> [Problem details]: Scan the entries below line by line and state how many lines contain the string "emph", giving only the number.

(Source texts of formatted documents)

=-=-=

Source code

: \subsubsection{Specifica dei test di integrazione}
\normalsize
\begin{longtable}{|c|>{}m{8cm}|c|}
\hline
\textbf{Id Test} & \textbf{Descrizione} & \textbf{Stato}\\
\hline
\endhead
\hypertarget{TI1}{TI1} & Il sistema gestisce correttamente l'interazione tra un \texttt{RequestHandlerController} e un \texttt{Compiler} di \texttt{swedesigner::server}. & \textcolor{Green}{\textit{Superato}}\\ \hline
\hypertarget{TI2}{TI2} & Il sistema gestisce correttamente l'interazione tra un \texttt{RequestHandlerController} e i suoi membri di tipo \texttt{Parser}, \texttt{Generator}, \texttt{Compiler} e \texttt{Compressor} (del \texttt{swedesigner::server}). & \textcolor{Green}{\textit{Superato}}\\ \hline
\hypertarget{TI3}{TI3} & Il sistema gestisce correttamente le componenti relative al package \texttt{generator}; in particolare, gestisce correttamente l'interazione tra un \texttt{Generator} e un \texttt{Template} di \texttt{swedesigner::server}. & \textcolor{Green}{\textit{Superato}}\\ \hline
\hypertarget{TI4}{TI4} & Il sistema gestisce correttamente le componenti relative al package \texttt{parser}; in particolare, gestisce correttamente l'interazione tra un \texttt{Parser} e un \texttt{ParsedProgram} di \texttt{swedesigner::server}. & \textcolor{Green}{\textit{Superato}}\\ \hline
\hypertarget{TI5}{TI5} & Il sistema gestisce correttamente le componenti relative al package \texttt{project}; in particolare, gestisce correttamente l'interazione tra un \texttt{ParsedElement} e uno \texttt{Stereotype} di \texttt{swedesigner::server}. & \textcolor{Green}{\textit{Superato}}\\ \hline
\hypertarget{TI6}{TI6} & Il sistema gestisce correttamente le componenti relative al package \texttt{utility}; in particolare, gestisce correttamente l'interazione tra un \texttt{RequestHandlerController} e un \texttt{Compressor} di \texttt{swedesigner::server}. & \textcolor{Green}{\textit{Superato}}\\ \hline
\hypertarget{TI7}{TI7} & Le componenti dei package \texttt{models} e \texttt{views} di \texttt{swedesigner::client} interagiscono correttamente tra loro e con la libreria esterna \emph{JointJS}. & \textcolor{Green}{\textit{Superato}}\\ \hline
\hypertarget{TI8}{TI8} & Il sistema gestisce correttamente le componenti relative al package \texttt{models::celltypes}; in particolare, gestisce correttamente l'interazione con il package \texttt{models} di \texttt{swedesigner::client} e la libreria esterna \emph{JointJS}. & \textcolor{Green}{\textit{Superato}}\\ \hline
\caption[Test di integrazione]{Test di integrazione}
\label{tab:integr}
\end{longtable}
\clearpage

=-=-=

> [Completed task]: 2